Kenneth Gautreaux, Gould, Frances I., Blanchard, Tobie M.  |  11/9/2017 8:47:23 PM

After growing winter wheat, Louisiana farmers wishing to plant a second crop have few options. The most popular choice is soybeans, and an LSU AgCenter researcher is studying several factors that could help producers achieve higher yields or save money on their crop inputs.

Lisa Fultz, a soil microbiologist in the School of Plant, Environmental and Soil Sciences, is evaluating soybean maturity groups, examining irrigation management and determining benefits of supplemental fertilizer applications and the timing of the fertilization.

Ongoing since 2015, the project is conducted at three AgCenter sites — the Macon Ridge Research Station near Winnsboro, the Red River Research Station near Bossier City and the Dean Lee Research and Extension Center near Alexandria.

“The two main nutrients we are evaluating at are sulfur and potassium. The project is looking at both rates and timing of the potassium applications,” Fultz said.

One question growers have after harvesting wheat is how to manage the wheat residue in the field after harvest. One option is to simply leave the residue and plant soybeans behind it. Many growers choose to burn the residue and then plant soybeans.

Fultz says this project could provide growers the answer of how to specifically manage this residue in regard to working with soybeans in maturity Groups IV and V.

Her findings at the Macon Ridge location found no differences in yields between soybean maturity groups in fields that were planted in residue or after burning.

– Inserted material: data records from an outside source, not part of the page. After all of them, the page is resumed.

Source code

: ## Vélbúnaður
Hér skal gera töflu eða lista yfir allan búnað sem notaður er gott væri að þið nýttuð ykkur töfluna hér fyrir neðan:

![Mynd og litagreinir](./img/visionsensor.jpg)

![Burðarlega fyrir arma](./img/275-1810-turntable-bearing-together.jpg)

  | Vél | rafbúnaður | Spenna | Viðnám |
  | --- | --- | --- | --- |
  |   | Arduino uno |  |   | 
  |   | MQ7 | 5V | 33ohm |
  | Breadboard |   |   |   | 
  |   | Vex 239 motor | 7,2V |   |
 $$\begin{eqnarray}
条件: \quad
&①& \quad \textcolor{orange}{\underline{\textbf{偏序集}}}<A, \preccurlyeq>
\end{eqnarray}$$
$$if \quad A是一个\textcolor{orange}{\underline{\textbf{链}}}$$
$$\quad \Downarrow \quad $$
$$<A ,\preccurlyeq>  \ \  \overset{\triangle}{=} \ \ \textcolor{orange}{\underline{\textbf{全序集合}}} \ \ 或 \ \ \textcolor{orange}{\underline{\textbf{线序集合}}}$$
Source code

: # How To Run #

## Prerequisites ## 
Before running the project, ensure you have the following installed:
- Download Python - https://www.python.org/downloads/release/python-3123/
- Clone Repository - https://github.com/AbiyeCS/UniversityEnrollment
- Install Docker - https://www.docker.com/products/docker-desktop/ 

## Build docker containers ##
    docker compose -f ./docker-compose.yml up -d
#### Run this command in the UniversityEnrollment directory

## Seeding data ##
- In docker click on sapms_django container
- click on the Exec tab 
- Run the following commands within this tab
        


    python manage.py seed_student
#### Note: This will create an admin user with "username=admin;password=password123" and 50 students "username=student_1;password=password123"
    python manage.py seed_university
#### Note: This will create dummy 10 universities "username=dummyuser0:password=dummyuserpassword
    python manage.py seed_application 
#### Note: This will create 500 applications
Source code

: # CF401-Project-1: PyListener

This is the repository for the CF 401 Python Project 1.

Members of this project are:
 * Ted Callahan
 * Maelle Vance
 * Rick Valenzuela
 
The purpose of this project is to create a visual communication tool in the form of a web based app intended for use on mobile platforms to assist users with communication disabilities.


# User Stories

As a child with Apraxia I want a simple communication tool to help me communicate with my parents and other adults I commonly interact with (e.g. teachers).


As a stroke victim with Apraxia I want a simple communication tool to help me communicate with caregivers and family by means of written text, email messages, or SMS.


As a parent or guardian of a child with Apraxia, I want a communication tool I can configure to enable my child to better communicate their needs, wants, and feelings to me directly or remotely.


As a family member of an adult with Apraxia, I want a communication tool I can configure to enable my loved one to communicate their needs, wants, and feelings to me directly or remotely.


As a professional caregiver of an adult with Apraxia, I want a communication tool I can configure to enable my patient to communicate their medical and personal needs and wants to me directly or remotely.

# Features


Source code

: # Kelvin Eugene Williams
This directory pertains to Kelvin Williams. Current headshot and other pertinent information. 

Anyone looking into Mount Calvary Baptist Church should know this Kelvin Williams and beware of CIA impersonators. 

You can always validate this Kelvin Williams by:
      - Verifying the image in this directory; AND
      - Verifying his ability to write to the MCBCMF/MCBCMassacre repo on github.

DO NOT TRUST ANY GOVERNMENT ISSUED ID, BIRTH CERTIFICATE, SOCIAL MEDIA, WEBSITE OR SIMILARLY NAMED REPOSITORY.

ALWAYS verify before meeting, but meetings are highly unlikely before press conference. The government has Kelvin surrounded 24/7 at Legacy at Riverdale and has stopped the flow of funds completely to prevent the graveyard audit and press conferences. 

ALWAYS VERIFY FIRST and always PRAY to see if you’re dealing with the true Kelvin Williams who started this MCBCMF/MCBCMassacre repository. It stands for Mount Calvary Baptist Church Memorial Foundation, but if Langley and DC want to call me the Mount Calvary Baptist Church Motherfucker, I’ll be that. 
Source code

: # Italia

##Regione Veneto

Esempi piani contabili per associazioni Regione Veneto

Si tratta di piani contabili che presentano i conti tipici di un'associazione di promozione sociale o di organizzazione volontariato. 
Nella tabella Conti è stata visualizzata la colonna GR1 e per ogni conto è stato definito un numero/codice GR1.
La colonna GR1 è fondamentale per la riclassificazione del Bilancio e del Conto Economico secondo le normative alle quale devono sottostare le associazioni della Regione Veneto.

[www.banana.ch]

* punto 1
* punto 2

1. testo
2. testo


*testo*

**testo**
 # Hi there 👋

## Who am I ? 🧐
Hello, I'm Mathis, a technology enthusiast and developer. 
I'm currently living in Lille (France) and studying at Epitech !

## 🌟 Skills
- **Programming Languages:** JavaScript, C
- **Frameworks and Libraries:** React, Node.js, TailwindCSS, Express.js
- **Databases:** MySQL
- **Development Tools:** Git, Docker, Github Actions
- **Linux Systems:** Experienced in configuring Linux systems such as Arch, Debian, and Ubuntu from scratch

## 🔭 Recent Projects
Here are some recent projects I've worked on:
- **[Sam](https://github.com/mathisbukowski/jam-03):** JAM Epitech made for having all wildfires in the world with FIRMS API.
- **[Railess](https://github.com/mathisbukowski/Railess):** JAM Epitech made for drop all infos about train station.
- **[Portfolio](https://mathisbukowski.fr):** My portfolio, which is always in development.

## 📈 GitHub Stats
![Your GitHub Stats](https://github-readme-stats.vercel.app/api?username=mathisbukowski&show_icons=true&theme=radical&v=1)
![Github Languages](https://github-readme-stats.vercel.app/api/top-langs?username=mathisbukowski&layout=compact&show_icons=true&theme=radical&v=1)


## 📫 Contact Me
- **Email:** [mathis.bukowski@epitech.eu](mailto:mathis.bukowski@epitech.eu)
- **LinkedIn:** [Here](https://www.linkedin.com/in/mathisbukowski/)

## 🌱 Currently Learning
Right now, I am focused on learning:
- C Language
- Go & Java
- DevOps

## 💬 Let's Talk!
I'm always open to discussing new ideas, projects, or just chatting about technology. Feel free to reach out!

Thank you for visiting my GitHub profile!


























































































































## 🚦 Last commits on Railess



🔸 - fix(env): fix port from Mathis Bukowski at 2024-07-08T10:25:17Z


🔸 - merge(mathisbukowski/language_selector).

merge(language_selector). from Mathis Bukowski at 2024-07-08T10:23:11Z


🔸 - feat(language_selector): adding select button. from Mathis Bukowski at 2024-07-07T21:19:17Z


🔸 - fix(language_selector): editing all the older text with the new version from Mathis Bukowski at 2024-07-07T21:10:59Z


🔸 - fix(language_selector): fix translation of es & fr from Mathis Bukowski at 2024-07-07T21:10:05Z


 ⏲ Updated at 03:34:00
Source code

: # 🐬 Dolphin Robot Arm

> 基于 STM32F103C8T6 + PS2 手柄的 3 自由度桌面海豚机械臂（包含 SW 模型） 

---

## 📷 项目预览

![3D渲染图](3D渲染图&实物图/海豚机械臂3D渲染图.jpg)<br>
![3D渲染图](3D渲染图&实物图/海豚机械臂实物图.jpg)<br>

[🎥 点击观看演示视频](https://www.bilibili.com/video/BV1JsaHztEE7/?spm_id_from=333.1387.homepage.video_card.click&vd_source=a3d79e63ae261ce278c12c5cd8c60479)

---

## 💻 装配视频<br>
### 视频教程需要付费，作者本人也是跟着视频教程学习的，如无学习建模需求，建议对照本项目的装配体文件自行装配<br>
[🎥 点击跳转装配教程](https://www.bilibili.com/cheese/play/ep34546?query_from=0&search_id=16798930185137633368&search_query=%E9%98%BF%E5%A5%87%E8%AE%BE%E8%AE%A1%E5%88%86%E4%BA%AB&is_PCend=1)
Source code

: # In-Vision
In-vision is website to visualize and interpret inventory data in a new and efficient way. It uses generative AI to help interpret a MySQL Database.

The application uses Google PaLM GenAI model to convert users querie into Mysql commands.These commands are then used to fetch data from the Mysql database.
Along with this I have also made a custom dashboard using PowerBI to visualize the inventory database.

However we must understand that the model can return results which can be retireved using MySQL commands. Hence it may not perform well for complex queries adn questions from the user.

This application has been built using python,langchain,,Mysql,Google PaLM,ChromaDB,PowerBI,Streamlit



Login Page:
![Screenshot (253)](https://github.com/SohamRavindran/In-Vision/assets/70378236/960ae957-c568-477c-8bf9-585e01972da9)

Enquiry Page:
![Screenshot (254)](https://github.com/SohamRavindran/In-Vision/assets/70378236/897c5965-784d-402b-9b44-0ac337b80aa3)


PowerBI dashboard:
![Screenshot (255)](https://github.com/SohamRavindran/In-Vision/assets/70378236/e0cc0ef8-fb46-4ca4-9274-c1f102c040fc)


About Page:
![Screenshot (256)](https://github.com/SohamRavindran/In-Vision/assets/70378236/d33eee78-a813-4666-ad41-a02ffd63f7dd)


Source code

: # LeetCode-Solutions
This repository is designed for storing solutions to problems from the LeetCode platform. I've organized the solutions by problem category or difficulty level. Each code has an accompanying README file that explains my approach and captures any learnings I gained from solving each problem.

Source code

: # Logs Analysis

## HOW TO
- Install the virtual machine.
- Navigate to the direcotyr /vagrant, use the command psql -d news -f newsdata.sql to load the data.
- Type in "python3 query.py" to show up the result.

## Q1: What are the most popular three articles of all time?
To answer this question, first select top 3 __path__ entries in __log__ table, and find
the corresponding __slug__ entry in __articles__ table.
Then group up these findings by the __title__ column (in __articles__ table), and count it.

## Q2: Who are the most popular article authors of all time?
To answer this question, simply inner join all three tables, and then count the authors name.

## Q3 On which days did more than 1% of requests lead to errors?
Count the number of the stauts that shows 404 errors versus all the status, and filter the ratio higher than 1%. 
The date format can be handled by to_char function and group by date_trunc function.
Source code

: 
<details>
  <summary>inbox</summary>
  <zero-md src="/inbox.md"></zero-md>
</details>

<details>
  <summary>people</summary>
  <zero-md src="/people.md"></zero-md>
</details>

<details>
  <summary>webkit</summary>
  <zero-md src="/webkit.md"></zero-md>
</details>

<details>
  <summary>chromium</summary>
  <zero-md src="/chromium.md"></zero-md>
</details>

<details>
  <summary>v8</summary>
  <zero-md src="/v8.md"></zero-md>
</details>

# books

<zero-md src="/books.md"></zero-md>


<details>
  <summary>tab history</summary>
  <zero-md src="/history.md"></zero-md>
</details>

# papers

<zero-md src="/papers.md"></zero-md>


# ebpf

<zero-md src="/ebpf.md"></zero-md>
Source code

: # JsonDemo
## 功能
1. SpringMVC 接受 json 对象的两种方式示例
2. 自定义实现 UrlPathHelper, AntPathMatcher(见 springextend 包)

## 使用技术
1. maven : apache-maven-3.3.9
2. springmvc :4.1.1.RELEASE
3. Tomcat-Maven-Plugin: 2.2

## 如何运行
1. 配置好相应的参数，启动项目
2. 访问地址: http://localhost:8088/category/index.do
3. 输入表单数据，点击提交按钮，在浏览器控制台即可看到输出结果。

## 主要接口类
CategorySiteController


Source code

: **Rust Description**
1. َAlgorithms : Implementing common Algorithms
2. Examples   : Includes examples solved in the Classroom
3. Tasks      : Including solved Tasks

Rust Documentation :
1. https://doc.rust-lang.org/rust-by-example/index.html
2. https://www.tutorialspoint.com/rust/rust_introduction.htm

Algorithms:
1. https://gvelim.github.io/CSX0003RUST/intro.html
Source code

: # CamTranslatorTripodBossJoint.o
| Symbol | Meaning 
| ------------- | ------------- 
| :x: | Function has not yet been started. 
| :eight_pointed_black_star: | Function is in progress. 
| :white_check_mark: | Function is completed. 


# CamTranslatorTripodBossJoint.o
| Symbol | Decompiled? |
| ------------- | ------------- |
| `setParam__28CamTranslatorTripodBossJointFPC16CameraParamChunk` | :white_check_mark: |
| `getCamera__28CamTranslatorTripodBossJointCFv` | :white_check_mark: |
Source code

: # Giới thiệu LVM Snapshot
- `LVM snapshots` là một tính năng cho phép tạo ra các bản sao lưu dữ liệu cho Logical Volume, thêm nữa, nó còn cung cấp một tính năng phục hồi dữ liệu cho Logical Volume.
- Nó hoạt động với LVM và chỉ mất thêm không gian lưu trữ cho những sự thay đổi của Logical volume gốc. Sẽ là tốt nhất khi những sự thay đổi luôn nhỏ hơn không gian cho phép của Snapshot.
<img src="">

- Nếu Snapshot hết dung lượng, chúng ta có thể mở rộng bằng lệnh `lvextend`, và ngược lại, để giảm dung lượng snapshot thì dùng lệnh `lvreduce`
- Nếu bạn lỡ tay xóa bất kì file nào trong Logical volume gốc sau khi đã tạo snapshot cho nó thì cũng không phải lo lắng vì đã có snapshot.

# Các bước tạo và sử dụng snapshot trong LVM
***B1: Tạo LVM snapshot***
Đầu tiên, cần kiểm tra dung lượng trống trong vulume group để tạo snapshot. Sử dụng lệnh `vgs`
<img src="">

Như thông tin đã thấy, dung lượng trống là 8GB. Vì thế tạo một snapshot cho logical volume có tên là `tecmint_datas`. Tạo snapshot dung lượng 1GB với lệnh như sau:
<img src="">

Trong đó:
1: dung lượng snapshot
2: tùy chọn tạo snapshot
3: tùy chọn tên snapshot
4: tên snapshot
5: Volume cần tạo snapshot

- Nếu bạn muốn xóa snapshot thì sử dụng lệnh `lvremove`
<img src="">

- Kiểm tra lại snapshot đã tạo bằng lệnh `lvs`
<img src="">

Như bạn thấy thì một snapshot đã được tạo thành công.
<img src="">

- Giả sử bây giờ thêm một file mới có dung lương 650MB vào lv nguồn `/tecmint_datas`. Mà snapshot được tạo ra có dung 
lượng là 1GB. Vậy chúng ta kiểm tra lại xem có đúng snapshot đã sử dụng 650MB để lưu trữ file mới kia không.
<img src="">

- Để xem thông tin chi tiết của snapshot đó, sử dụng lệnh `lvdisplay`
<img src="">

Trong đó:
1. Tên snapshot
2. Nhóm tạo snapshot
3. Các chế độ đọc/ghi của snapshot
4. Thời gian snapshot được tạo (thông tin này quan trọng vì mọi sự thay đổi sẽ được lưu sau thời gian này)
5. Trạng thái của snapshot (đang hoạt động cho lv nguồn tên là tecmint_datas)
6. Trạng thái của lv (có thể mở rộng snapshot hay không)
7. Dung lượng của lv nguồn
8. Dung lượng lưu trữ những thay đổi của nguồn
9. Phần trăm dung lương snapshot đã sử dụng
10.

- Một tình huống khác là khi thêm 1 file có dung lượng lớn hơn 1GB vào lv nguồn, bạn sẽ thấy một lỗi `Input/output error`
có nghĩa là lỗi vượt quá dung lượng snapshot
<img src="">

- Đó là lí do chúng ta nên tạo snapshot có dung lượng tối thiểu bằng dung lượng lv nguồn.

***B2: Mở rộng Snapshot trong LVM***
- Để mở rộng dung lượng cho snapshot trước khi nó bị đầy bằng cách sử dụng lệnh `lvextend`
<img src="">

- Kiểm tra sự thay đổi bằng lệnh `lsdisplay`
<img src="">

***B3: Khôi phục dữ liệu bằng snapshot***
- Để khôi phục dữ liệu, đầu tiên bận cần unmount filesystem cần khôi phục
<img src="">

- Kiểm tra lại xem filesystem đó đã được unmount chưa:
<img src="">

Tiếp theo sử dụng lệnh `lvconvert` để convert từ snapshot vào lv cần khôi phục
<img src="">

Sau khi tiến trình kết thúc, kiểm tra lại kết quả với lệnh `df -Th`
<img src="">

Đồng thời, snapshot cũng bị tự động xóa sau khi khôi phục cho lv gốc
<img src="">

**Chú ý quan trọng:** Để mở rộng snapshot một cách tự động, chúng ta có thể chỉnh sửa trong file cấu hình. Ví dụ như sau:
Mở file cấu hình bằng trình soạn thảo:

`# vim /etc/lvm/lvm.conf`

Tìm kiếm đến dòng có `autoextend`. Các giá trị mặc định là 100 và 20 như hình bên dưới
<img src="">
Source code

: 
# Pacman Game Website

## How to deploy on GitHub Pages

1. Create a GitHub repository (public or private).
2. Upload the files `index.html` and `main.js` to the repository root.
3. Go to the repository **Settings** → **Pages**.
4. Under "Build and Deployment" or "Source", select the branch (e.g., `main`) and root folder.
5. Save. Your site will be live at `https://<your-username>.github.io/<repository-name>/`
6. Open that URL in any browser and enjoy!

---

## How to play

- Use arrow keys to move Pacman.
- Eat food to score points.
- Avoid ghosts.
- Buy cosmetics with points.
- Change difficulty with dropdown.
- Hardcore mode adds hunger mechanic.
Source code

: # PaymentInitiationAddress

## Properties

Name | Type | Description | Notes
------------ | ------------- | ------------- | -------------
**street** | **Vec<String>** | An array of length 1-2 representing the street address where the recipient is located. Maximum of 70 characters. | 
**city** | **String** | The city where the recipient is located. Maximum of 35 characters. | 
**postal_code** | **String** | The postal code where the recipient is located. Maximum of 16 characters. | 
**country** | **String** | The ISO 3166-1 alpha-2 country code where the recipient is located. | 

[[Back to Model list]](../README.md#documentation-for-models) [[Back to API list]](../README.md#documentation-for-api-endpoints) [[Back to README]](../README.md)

However, at the Dean Lee location, the Group V beans did have significantly higher yields than Group IV beans in unburned fields.

Fultz’ research indicated that wheat yields also increased slightly in fields that were burned the previous year regardless of the two maturity groups planted.

The second objective focused on sulfur management in the form of urea and ammonium sulfate. The project also looked at potassium to see if the timing of the application triggered increased yields.

Urea and ammonium sulfate were applied in split treatment on wheat. The applications consisted of five different combinations. They were:

  • 100 percent urea.
  • 66 percent urea/33 ammonium sulfate.
  • 50 percent urea/50 percent ammonium sulfate.
  • 33 percent urea/66 percent ammonium sulfate.
  • 100 percent ammonium sulfate.

Potassium was applied at three different times: at planting, at in-season nitrogen applications and after the wheat harvest.

The nutrient management findings indicated no significant difference in yield for soybeans or wheat. Fultz did see an increase in wheat yields with the 33 percent urea/66 percent ammonium sulfate fertilization rate, but she also reported a decrease in soybean yields with this combination.

The final objective focused on irrigation management. This research was only conducted at the LSU AgCenter Red River Research Station near Bossier City. Four treatment groups were used in the study, and they were: control (no irrigation), full-season irrigation, irrigation at the early reproductive stage and irrigation at the pod elongation stage.

Similar to the nutrient findings, there were no yield responses to the irrigation study. Fultz did point out that this was from the initial test, and differences may occur in future work.